Give back exactly the lines of the entries below from the line with "The FilterGetResourcesWhere snippet" to the line with "where | JSON", inclusive, and only those.

PROVIDED RECORDS: Begin

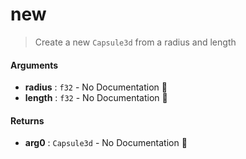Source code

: # new

>  Create a new `Capsule3d` from a radius and length

#### Arguments

- **radius** : `f32` \- No Documentation 🚧
- **length** : `f32` \- No Documentation 🚧

#### Returns

- **arg0** : `Capsule3d` \- No Documentation 🚧
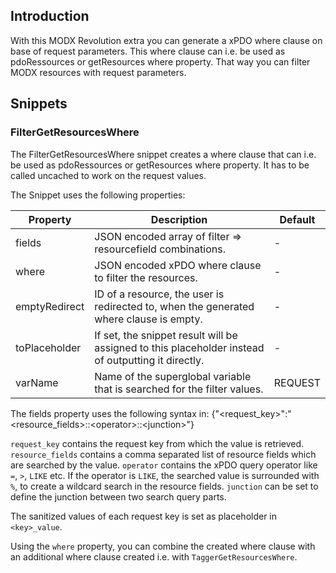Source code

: ## Introduction

With this MODX Revolution extra you can generate a xPDO where clause on base of
request parameters. This where clause can i.e. be used as pdoRessources or
getResources where property. That way you can filter MODX resources with request
parameters.

## Snippets

### FilterGetResourcesWhere

The FilterGetResourcesWhere snippet creates a where clause that can i.e. be used
as pdoRessources or getResources where property. It has to be called uncached to
work on the request values.

The Snippet uses the following properties:

Property | Description | Default
-------- | ----------- | -------
fields | JSON encoded array of filter => resourcefield combinations. | -
where | JSON encoded xPDO where clause to filter the resources. | -
emptyRedirect | ID of a resource, the user is redirected to, when the generated where clause is empty. | -
toPlaceholder | If set, the snippet result will be assigned to this placeholder instead of outputting it directly. | -
varName | Name of the superglobal variable that is searched for the filter values. | REQUEST

The fields property uses the following syntax in:
{"&lt;request_key&gt;":"&lt;resource_fields&gt;::&lt;operator&gt;::&lt;junction&gt;"}

`request_key` contains the request key from which the value is retrieved.
`resource_fields` contains a comma separated list of resource fields which are
searched by the value. `operator` contains the xPDO query operator like `=`,
`>`, `LIKE` etc. If the operator is `LIKE`, the searched value is surrounded
with `%`, to create a wildcard search in the resource fields. `junction` can be
set to define the junction between two search query parts.

The sanitized values of each request key is set as placeholder in `<key>_value`.

Using the `where` property, you can combine the created where clause with an
additional where clause created i.e. with `TaggerGetResourcesWhere`.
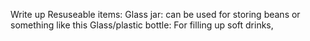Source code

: Write up
Resuseable items: 
Glass jar: can be used for storing beans or something like this
Glass/plastic bottle: For filling up soft drinks,
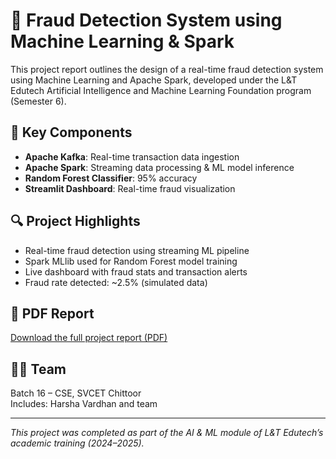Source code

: # 🚨 Fraud Detection System using Machine Learning & Spark

This project report outlines the design of a real-time fraud detection system using Machine Learning and Apache Spark, developed under the L&T Edutech Artificial Intelligence and Machine Learning Foundation program (Semester 6).

## 🧠 Key Components
- **Apache Kafka**: Real-time transaction data ingestion
- **Apache Spark**: Streaming data processing & ML model inference
- **Random Forest Classifier**: 95% accuracy
- **Streamlit Dashboard**: Real-time fraud visualization

## 🔍 Project Highlights
- Real-time fraud detection using streaming ML pipeline
- Spark MLlib used for Random Forest model training
- Live dashboard with fraud stats and transaction alerts
- Fraud rate detected: ~2.5% (simulated data)

## 📄 PDF Report
[Download the full project report (PDF)](./L&T%20Project-Batch(16)-Artificial%20Intelligence%20and%20Machine%20Learning-CSE.pdf)

## 👨‍💻 Team
Batch 16 – CSE, SVCET Chittoor  
Includes: Harsha Vardhan and team

---

*This project was completed as part of the AI & ML module of L&T Edutech’s academic training (2024–2025).*
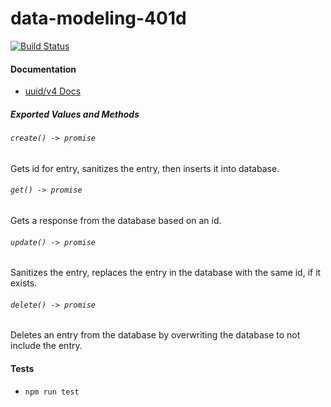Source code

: # data-modeling-401d

[![Build Status](https://www.travis-ci.com/Alwynblake/data-modeling-401d.svg?branch=master)](https://www.travis-ci.com/Alwynblake/data-modeling-401d)

#### Documentation
* [uuid/v4 Docs](https://www.uuidgenerator.net/version4)

##### Exported Values and Methods

###### `create() -> promise`
Gets id for entry, sanitizes the entry, then inserts it into database.

###### `get() -> promise`
Gets a response from the database based on an id. 

###### `update() -> promise`
Sanitizes the entry, replaces the entry in the database with the same id, if it exists.

###### `delete() -> promise`
Deletes an entry from the database by overwriting the database to not include the entry.

#### Tests
* `npm run test`
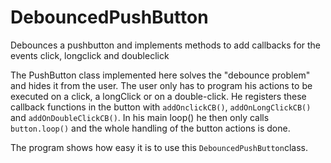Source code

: # DebouncedPushButton
Debounces a pushbutton and implements methods to add callbacks for the events click, longclick and doubleclick

The PushButton class implemented here solves the "debounce problem" and hides it from the user. 
The user only has to program his actions to be executed on a click, a longClick or on a double-click. 
He registers these callback functions in the button with `addOnclickCB()`, `addOnLongClickCB()` and 
`addOnDoubleClickCB()`. In his main loop() he then only calls `button.loop()` and the whole handling 
of the button actions is done.

The program shows how easy it is to use this `DebouncedPushButton`class.
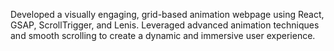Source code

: Developed a visually engaging, grid-based animation webpage using React,
GSAP, ScrollTrigger, and Lenis. Leveraged advanced animation techniques
and smooth scrolling to create a dynamic and immersive user experience.
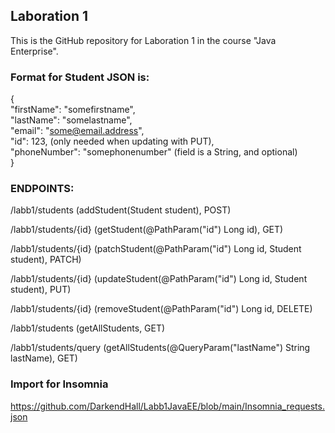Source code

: ## Laboration 1

This is the GitHub repository for Laboration 1 in the course "Java Enterprise".

### Format for Student JSON is:

{ \
"firstName": "somefirstname", \
"lastName": "somelastname", \
"email": "some@email.address", \
"id": 123, (only needed when updating with PUT), \
"phoneNumber": "somephonenumber" (field is a String, and optional) \
}

### ENDPOINTS:

/labb1/students         (addStudent(Student student), POST)

/labb1/students/{id}    (getStudent(@PathParam("id") Long id), GET)

/labb1/students/{id}    (patchStudent(@PathParam("id") Long id, Student student), PATCH)

/labb1/students/{id}    (updateStudent(@PathParam("id") Long id, Student student), PUT)

/labb1/students/{id}    (removeStudent(@PathParam("id") Long id, DELETE)

/labb1/students         (getAllStudents, GET)

/labb1/students/query   (getAllStudents(@QueryParam("lastName") String lastName), GET)

### Import for Insomnia

https://github.com/DarkendHall/Labb1JavaEE/blob/main/Insomnia_requests.json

PROVIDED RECORDS: End

> _TASK RESPONSE_:
The FilterGetResourcesWhere snippet creates a where clause that can i.e. be used
as pdoRessources or getResources where property. It has to be called uncached to
work on the request values.

The Snippet uses the following properties:

Property | Description | Default
-------- | ----------- | -------
fields | JSON encoded array of filter => resourcefield combinations. | -
where | JSON encoded xPDO where clause to filter the resources. | -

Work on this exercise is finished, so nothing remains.